COUNTY

Outdoor fitness park donated by AARP opens

Dean Olsen
dean.olsen@sj-r.com
A ribbon-cutting ceremony and formal opening of AARP FitLot Fitness Park at Lincoln Park was held Friday. [Dean Olsen/The State Journal-Register]

Barbara Baldon doesn’t stop by Lincoln Park often, but the 69-year-old Springfield resident says an outdoor fitness park that opened Friday will make her a more frequent visitor.

“This is fantastic,” Baldon, a retired Illinois Department of Human Services supervisor and volunteer for AARP Illinois, said as she checked out the all-weather, shaded area in a former grassy field near Lincoln Park Pavilion. “What better place to work out that is in nature.”

Baldon was among 70 people who turned out for a ribbon-cutting ceremony and formal opening of AARP FitLot Fitness Park on Springfield’s north end.

The 1,400-square-foot, $150,000 park — part of 88-acre Lincoln Park in the 1600 block of North Fifth Street — was paid for by AARP Illinois and donated to the Springfield Park District as part of the national AARP’s 60th anniversary celebration.

With 12 strength-building and aerobic exercise stations on a solid, springy and waterproof surface made out of rubber from recycled tires, the park is geared for people 50 and older but can be used for free by people of all ages and is designed to encourage regular exercise.

AARP is working with FitLot, a New Orleans-based not-for-profit organization to design and arrange for construction of similar open-air parks in every state over the next several years, according to Ryan Gruenenfelder, director of advocacy and outreach for AARP Illinois.

The Lincoln Park facility is the seventh such park to open in the United States and the only one planned for Illinois, AARP officials said.

Springfield was chosen to get one of the parks because the city already is a “community of presence” for AARP Illinois and the site of more than 100 AARP events each year, Gruenenfelder said.

“These parks represent our commitment to create livable communities,” said Gruenenfelder, a Springfield resident.

Leslie Sgro, president of the Springfield Park District board, said she was thrilled that AARP wanted to build a fitness park in Springfield.
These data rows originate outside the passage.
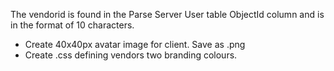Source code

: The vendorid is found in the Parse Server User table ObjectId column and is in the format of 10 characters.

* Create 40x40px avatar image for client. Save as <vendorid>.png
* Create <vendorid>.css defining vendors two branding colours.
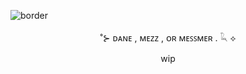 ![border](https://i.postimg.cc/sfbLMk4C/Untitled63-20241123003453.png)
<p align="center"> ˚⊱ ᴅᴀɴᴇ , ᴍᴇᴢᴢ , ᴏʀ ᴍᴇꜱꜱᴍᴇʀ . 𓆗 ⟡
<p align="center"> wip
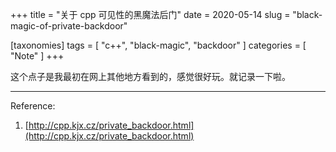 +++
title = "关于 cpp 可见性的黑魔法后门"
date = 2020-05-14
slug = "black-magic-of-private-backdoor"

[taxonomies]
tags = [ "c++", "black-magic", "backdoor" ]
categories = [ "Note" ]
+++

这个点子是我最初在网上其他地方看到的，感觉很好玩。就记录一下啦。

- - - - - - - - -
Reference:
1. [http://cpp.kjx.cz/private_backdoor.html](http://cpp.kjx.cz/private_backdoor.html)

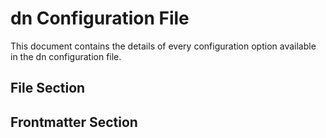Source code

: # dn Configuration File

This document contains the details of every configuration option available in the dn configuration file.

## File Section

## Frontmatter Section
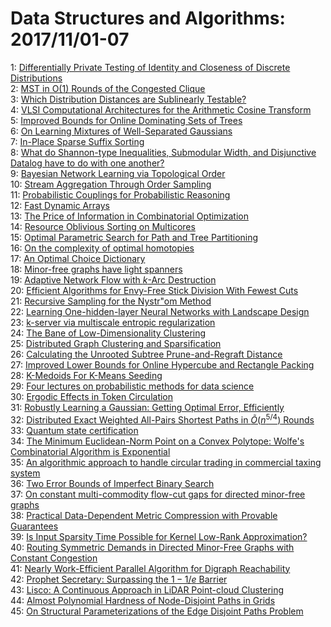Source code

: # Data Structures and Algorithms: 2017/11/01-07  
1: [Differentially Private Testing of Identity and Closeness of Discrete  Distributions](https://doi.org/10.48550/arXiv.1707.05128)  
2: [MST in O(1) Rounds of the Congested Clique](https://doi.org/10.48550/arXiv.1707.08484)  
3: [Which Distribution Distances are Sublinearly Testable?](https://doi.org/10.48550/arXiv.1708.00002)  
4: [VLSI Computational Architectures for the Arithmetic Cosine Transform](https://doi.org/10.48550/arXiv.1710.11200)  
5: [Improved Bounds for Online Dominating Sets of Trees](https://doi.org/10.48550/arXiv.1710.11414)  
6: [On Learning Mixtures of Well-Separated Gaussians](https://doi.org/10.48550/arXiv.1710.11592)  
7: [In-Place Sparse Suffix Sorting](https://doi.org/10.48550/arXiv.1608.05100)  
8: [What do Shannon-type Inequalities, Submodular Width, and Disjunctive  Datalog have to do with one another?](https://doi.org/10.48550/arXiv.1612.02503)  
9: [Bayesian Network Learning via Topological Order](https://doi.org/10.48550/arXiv.1701.05654)  
10: [Stream Aggregation Through Order Sampling](https://doi.org/10.48550/arXiv.1703.02693)  
11: [Probabilistic Couplings for Probabilistic Reasoning](https://doi.org/10.48550/arXiv.1710.09951)  
12: [Fast Dynamic Arrays](https://doi.org/10.48550/arXiv.1711.00275)  
13: [The Price of Information in Combinatorial Optimization](https://doi.org/10.48550/arXiv.1711.00405)  
14: [Resource Oblivious Sorting on Multicores](https://doi.org/10.48550/arXiv.1508.01504)  
15: [Optimal Parametric Search for Path and Tree Partitioning](https://doi.org/10.48550/arXiv.1711.00599)  
16: [On the complexity of optimal homotopies](https://doi.org/10.48550/arXiv.1711.00788)  
17: [An Optimal Choice Dictionary](https://doi.org/10.48550/arXiv.1711.00808)  
18: [Minor-free graphs have light spanners](https://doi.org/10.48550/arXiv.1711.00821)  
19: [Adaptive Network Flow with $k$-Arc Destruction](https://doi.org/10.48550/arXiv.1711.00831)  
20: [Efficient Algorithms for Envy-Free Stick Division With Fewest Cuts](https://doi.org/10.48550/arXiv.1502.04048)  
21: [Recursive Sampling for the Nystr\"om Method](https://doi.org/10.48550/arXiv.1605.07583)  
22: [Learning One-hidden-layer Neural Networks with Landscape Design](https://doi.org/10.48550/arXiv.1711.00501)  
23: [k-server via multiscale entropic regularization](https://doi.org/10.48550/arXiv.1711.01085)  
24: [The Bane of Low-Dimensionality Clustering](https://doi.org/10.48550/arXiv.1711.01171)  
25: [Distributed Graph Clustering and Sparsification](https://doi.org/10.48550/arXiv.1711.01262)  
26: [Calculating the Unrooted Subtree Prune-and-Regraft Distance](https://doi.org/10.48550/arXiv.1511.07529)  
27: [Improved Lower Bounds for Online Hypercube and Rectangle Packing](https://doi.org/10.48550/arXiv.1607.01229)  
28: [K-Medoids For K-Means Seeding](https://doi.org/10.48550/arXiv.1609.04723)  
29: [Four lectures on probabilistic methods for data science](https://doi.org/10.48550/arXiv.1612.06661)  
30: [Ergodic Effects in Token Circulation](https://doi.org/10.48550/arXiv.1612.09145)  
31: [Robustly Learning a Gaussian: Getting Optimal Error, Efficiently](https://doi.org/10.48550/arXiv.1704.03866)  
32: [Distributed Exact Weighted All-Pairs Shortest Paths in $\tilde  O(n^{5/4})$ Rounds](https://doi.org/10.48550/arXiv.1708.03903)  
33: [Quantum state certification](https://doi.org/10.48550/arXiv.1708.06002)  
34: [The Minimum Euclidean-Norm Point on a Convex Polytope: Wolfe's  Combinatorial Algorithm is Exponential](https://doi.org/10.48550/arXiv.1710.02608)  
35: [An algorithmic approach to handle circular trading in commercial taxing  system](https://doi.org/10.48550/arXiv.1710.10836)  
36: [Two Error Bounds of Imperfect Binary Search](https://doi.org/10.48550/arXiv.1711.01334)  
37: [On constant multi-commodity flow-cut gaps for directed minor-free graphs](https://doi.org/10.48550/arXiv.1711.01370)  
38: [Practical Data-Dependent Metric Compression with Provable Guarantees](https://doi.org/10.48550/arXiv.1711.01520)  
39: [Is Input Sparsity Time Possible for Kernel Low-Rank Approximation?](https://doi.org/10.48550/arXiv.1711.01596)  
40: [Routing Symmetric Demands in Directed Minor-Free Graphs with Constant  Congestion](https://doi.org/10.48550/arXiv.1711.01692)  
41: [Nearly Work-Efficient Parallel Algorithm for Digraph Reachability](https://doi.org/10.48550/arXiv.1711.01700)  
42: [Prophet Secretary: Surpassing the $1-1/e$ Barrier](https://doi.org/10.48550/arXiv.1711.01834)  
43: [Lisco: A Continuous Approach in LiDAR Point-cloud Clustering](https://doi.org/10.48550/arXiv.1711.01853)  
44: [Almost Polynomial Hardness of Node-Disjoint Paths in Grids](https://doi.org/10.48550/arXiv.1711.01980)  
45: [On Structural Parameterizations of the Edge Disjoint Paths Problem](https://doi.org/10.48550/arXiv.1711.02076)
The park district has one other outdoor fitness area, at Douglas Park near Senior Services of Central Illinois, that opened six years ago. That $40,000 fitness park was funded by the King’s Daughters organization and has seven work stations, but the exercises are more basic, Sgro said.

The facility at Lincoln Park “is much more like what you would see inside a gym,” she said.

“It’s a marvelous addition to the community and to the north end,” Sgro said.

The park district will offer free exercise classes that will incorporate the fitness center, park district executive director Derek Harms said. The classes, which aren’t ready to be announced yet, could begin within a month, he said.

Harms said the fitness center will be open the same hours as Lincoln Park — dawn to 10:30 p.m. every day.

Jack Handy, 67, president of the Springfield Pickleball Club and a member of the board for Illinois Senior Olympics, said the fitness center will be “a very great thing for our community.”

He equated the fitness stations to the former Universal equipment that used to be common in gyms and now are prevalent under different brand names in health clubs.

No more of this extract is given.